Shallow Thoughts : tags : zsh

Akkana's Musings on Open Source Computing and Technology, Science, and Nature.

Fri, 04 Dec 2015

Distclean part 2: some useful zsh tricks

I wrote recently about a zsh shell function to run make distclean on a source tree even if something in autoconf is messed up. In order to save any arguments you've previously passed to configure or autogen.sh, my function parsed the arguments from a file called config.log.

But it might be a bit more reliable to use config.status -- I'm guessing this is the file that make uses when it finds it needs to re-run autogen.sh.
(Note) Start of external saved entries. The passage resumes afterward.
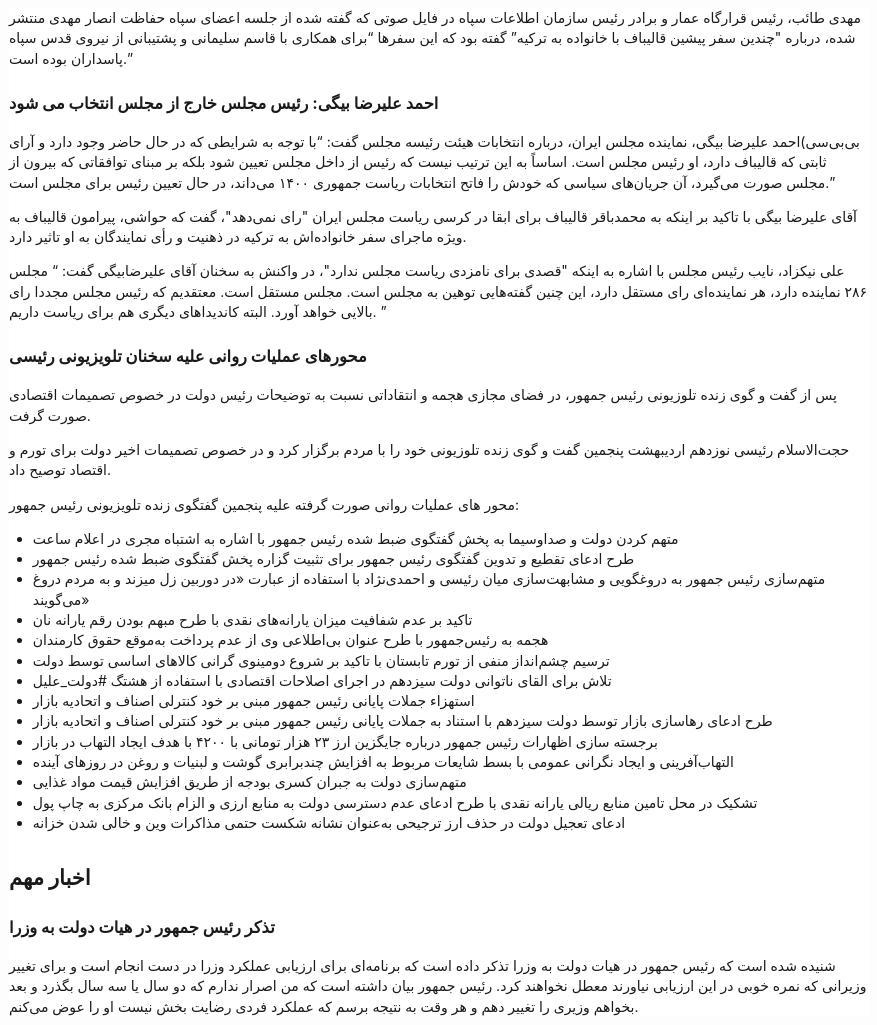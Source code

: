 مهدی طائب، رئیس قرارگاه عمار و برادر رئیس سازمان اطلاعات سپاه   در فایل صوتی که گفته شده از جلسه اعضای سپاه حفاظت انصار مهدی منتشر شده، درباره‌ "چندین
سفر پیشین قالیباف با خانواده به ترکیه” گفته بود که این سفرها “برای همکاری با قاسم سلیمانی و‌ پشتیبانی از نیروی قدس سپاه پاسداران بوده است.”

### احمد علیرضا بیگی: رئیس مجلس خارج از مجلس انتخاب می شود
بی‌بی‌سی)احمد علیرضا بیگی، نماینده مجلس ایران، درباره انتخابات هیئت رئیسه مجلس گفت: “با توجه به شرایطی که در حال حاضر وجود دارد و آرای ثابتی که قالیباف دارد، او رئیس مجلس است. اساساً به این ترتیب نیست که رئیس از داخل مجلس تعیین شود بلکه بر مبنای توافقاتی که بیرون از مجلس صورت می‌گیرد، آن جریان‌های سیاسی که خودش را فاتح انتخابات ریاست جمهوری ۱۴۰۰ می‌داند، در حال تعیین رئیس برای مجلس است.”

آقای علیرضا بیگی با تاکید بر اینکه به محمدباقر قالیباف برای ابقا در کرسی ریاست مجلس ایران "رای نمی‌دهد"، گفت که حواشی، پیرامون قالیباف به ویژه ماجرای سفر خانواده‌اش به ترکیه در ذهنیت و رأی نمایندگان به او تاثیر دارد.

علی نیکزاد، نایب رئیس مجلس با اشاره به اینکه "قصدی برای نامزدی ریاست مجلس ندارد"، در واکنش به سخنان آقای علیرضابیگی گفت:  “ مجلس ۲۸۶ نماینده دارد، هر
نماینده‌ای رای مستقل دارد، این چنین گفته‌هایی توهین به مجلس است. مجلس مستقل است. معتقدیم که رئیس مجلس مجددا رای بالایی خواهد آورد. البته کاندیداهای دیگری
هم  برای ریاست داریم. ” 

### محورهای عملیات روانی علیه سخنان تلویزیونی رئیسی
پس از گفت و گوی زنده تلوزیونی رئیس جمهور، در فضای مجازی هجمه و انتقاداتی نسبت به توضیحات رئیس دولت در خصوص تصمیمات اقتصادی صورت گرفت.

حجت‌الاسلام رئیسی نوزدهم اردیبهشت پنجمین گفت و گوی زنده تلوزیونی خود را با مردم برگزار کرد و در خصوص تصمیمات اخیر دولت برای تورم و اقتصاد توصیح داد.

محور های عملیات روانی صورت گرفته علیه پنجمین گفتگوی زنده تلویزیونی رئیس جمهور:
- متهم کردن دولت و صداوسیما به پخش گفتگوی ضبط شده رئیس جمهور با اشاره به اشتباه مجری در اعلام ساعت
- طرح ادعای تقطیع و تدوین گفتگوی رئیس جمهور برای تثبیت گزاره پخش گفتگوی ضبط شده رئیس جمهور
- متهم‌سازی رئیس جمهور به دروغگویی و مشابهت‌سازی میان رئیسی و احمدی‌نژاد با استفاده از عبارت «در دوربین زل میزند و به مردم دروغ می‌گویند»
- تاکید بر عدم شفافیت میزان یارانه‌های نقدی با طرح مبهم بودن رقم یارانه نان
- هجمه به رئیس‌جمهور با طرح عنوان بی‌اطلاعی وی از عدم پرداخت به‌موقع حقوق کارمندان
- ترسیم چشم‌انداز منفی از تورم تابستان با تاکید بر شروع دومینوی گرانی کالاهای اساسی توسط دولت
- تلاش برای القای ناتوانی دولت سیزدهم در اجرای اصلاحات اقتصادی با استفاده از هشتگ #دولت_علیل
- استهزاء جملات پایانی رئیس جمهور مبنی بر خود کنترلی اصناف و اتحادیه بازار
- طرح ادعای رهاسازی بازار توسط دولت سیزدهم با استناد به جملات پایانی رئیس جمهور مبنی بر خود کنترلی اصناف و اتحادیه بازار
- برجسته سازی اظهارات رئیس جمهور درباره جایگزین ارز ۲۳ هزار تومانی با ۴۲۰۰ با هدف ایجاد التهاب در بازار
- التهاب‌آفرینی و ایجاد نگرانی عمومی با بسط شایعات مربوط به افزایش چندبرابری گوشت و لبنیات و روغن در روزهای آینده
- متهم‌سازی دولت به جبران کسری بودجه از طریق افزایش قیمت مواد غذایی
- تشکیک در محل تامین منابع ریالی یارانه نقدی با طرح ادعای عدم دسترسی دولت به منابع ارزی و الزام بانک مرکزی به چاپ پول
- ادعای تعجیل دولت در حذف ارز ترجیحی به‌عنوان نشانه شکست حتمی مذاکرات وین و خالی شدن خزانه

## اخبار مهم

### تذکر رئیس جمهور در هیات دولت به وزرا
شنیده شده است که رئیس جمهور در هیات دولت به وزرا تذکر داده است که برنامه‌ای برای ارزیابی عملکرد وزرا در دست انجام است و برای تغییر وزیرانی که نمره خوبی در این ارزیابی نیاورند معطل نخواهند کرد. رئیس جمهور بیان داشته است که من اصرار ندارم که دو سال یا سه سال بگذرد و بعد بخواهم وزیری را تغییر دهم و هر وقت به نتیجه برسم که عملکرد فردی رضایت بخش نیست او را عوض می‌کنم.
However, the syntax in that file is more complicated, and parsing it taught me some useful zsh tricks.

I can see the relevant line from config.status like this:

$ grep '^ac_cs_config' config.status
ac_cs_config="'--prefix=/usr/local/gimp-git' '--enable-foo' '--disable-bar'"

--enable-foo --disable-bar are options I added purely for testing. I wanted to make sure my shell function would work with multiple arguments.

Ultimately, I want my shell function to call autogen.sh --prefix=/usr/local/gimp-git --enable-foo --disable-bar The goal is to end up with $args being a zsh array containing those three arguments. So I'll need to edit out those quotes and split the line into an array.

Sed tricks

The first thing to do is to get rid of that initial ac_cs_config= in the line from config.status. That's easy with sed:

$ grep '^ac_cs_config' config.status | sed -e 's/ac_cs_config=//'
"'--prefix=/usr/local/gimp-git' '--enable-foo' '--disable-bar'"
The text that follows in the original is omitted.